The joint EASA/ECDC statement reminded travellers that masks may still be required on flights to destinations in certain countries that still require the wearing of masks on public transport and in transport hubs.

It also recommends that vulnerable passengers should continue to wear a face mask regardless of the rules, ideally an FFP2/N95/KN95 type mask which offers a higher level of protection than a standard surgical mask.

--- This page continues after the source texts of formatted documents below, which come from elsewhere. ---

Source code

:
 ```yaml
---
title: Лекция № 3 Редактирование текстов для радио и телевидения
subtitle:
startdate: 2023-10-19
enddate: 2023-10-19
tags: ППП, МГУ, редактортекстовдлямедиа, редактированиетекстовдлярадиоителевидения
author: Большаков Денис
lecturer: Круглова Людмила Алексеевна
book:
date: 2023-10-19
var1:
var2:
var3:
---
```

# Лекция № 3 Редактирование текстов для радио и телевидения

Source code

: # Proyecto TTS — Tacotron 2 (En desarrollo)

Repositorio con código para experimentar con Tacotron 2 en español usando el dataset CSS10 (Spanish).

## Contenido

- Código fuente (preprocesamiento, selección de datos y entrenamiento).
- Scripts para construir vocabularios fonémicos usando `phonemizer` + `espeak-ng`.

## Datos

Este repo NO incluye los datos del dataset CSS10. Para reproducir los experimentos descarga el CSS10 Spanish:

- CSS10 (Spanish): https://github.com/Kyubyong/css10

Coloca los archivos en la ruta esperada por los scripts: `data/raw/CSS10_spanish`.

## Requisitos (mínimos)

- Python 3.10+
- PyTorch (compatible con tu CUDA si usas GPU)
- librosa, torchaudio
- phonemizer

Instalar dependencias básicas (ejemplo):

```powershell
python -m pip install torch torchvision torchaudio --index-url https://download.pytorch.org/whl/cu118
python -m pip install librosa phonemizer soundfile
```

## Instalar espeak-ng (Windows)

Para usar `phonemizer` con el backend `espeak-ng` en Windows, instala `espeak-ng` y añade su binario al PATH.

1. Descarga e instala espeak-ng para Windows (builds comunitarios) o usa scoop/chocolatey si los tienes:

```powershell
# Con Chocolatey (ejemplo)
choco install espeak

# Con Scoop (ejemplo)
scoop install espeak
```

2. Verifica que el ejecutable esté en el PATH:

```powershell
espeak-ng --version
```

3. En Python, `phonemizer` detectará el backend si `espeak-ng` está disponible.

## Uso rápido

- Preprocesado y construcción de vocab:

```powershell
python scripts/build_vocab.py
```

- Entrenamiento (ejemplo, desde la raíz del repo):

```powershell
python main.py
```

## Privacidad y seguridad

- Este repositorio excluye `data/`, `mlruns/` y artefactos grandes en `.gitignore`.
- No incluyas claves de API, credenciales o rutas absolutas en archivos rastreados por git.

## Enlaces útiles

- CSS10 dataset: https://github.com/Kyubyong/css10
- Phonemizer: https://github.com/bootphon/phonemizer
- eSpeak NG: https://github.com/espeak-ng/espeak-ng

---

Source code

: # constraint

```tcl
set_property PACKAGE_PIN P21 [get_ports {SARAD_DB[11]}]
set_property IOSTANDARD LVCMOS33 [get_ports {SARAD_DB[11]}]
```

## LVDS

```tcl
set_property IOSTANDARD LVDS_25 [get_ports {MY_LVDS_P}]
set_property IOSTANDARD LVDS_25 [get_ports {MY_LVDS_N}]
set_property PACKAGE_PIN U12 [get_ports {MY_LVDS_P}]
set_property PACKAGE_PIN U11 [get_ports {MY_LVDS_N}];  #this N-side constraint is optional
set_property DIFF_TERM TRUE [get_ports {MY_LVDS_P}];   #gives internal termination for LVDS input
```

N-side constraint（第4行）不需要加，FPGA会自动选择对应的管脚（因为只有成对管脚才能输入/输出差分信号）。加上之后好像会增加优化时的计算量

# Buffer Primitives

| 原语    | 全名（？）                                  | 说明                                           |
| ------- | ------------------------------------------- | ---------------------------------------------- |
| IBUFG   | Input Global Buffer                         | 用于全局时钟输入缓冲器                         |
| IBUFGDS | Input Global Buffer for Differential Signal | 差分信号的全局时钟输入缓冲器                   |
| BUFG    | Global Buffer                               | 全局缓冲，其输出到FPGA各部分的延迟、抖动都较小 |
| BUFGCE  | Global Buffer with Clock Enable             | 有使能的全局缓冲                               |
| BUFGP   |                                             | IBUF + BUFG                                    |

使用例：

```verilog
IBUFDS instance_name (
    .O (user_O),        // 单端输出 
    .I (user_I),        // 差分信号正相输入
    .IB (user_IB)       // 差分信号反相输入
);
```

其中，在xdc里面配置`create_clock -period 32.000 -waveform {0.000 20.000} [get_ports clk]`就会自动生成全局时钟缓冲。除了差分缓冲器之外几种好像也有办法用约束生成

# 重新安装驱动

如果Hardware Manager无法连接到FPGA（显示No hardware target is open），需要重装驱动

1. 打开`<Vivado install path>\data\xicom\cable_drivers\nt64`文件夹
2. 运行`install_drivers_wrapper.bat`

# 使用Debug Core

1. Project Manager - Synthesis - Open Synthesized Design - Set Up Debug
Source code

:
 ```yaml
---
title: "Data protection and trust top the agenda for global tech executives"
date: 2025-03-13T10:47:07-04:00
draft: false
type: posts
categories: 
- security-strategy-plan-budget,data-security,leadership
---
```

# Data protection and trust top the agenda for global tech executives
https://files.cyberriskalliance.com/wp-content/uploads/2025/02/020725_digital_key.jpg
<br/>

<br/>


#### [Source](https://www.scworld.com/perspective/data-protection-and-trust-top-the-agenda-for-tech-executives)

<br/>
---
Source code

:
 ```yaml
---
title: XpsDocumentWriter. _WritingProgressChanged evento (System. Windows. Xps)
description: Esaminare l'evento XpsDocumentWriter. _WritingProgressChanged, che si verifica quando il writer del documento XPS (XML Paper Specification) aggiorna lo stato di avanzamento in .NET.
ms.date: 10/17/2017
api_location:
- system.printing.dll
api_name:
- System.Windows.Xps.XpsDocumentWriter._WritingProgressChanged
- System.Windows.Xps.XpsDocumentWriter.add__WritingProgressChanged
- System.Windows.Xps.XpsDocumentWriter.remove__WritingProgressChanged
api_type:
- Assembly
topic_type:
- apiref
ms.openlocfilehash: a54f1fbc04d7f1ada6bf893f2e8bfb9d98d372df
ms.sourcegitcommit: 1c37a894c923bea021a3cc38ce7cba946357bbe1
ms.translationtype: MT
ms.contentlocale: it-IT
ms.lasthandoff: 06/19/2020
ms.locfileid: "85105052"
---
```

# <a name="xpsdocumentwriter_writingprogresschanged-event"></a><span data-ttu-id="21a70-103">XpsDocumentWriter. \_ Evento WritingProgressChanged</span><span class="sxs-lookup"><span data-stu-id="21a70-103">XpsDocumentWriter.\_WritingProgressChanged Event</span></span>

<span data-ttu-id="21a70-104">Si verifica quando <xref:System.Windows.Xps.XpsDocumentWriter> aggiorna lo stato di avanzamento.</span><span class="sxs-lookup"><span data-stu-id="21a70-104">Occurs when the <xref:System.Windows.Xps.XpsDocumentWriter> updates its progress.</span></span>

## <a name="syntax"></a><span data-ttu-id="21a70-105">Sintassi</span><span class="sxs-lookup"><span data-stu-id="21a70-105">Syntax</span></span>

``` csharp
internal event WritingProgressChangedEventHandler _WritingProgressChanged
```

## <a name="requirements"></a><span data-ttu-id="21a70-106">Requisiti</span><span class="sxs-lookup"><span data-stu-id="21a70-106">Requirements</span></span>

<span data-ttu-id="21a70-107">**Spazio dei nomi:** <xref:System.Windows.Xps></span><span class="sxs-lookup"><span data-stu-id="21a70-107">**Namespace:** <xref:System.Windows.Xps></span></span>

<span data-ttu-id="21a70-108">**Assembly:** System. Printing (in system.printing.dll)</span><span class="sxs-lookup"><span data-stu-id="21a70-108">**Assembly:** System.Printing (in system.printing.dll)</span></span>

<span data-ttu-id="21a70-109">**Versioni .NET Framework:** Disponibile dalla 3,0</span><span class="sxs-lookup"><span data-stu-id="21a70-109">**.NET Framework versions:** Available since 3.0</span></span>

“From next week, face masks will no longer need to be mandatory in air travel in all cases, broadly aligning with the changing requirements of national authorities across Europe for public transport,” EASA executive director Patrick Ky said in the statement. 

“For passengers and air crews, this is a big step forward in the normalisation of air travel. Passengers should however behave responsibly and respect the choices of others around them. And a passenger who is coughing and sneezing should strongly consider wearing a face mask, for the reassurance of those seated nearby.”  

ECDC director Andrea Ammon added: “The development and continuous updates to the Aviation Health Safety Protocol in light of the ongoing Covid-19 pandemic have given travellers and aviation personnel better knowledge of the risks of transmission of SARS-CoV-2 and its variants. 

“While risks do remain, we have seen that non-pharmaceutical interventions and vaccines have allowed our lives to begin to return to normal. 

“While mandatory mask-wearing in all situations is no longer recommended, it is important to be mindful that together with physical distancing and good hand hygiene it is one of the best methods of reducing transmission. 

“The rules and requirements of departure and destination states should be respected and applied consistently, and travel operators should take care to inform passengers of any required measures in a timely manner.”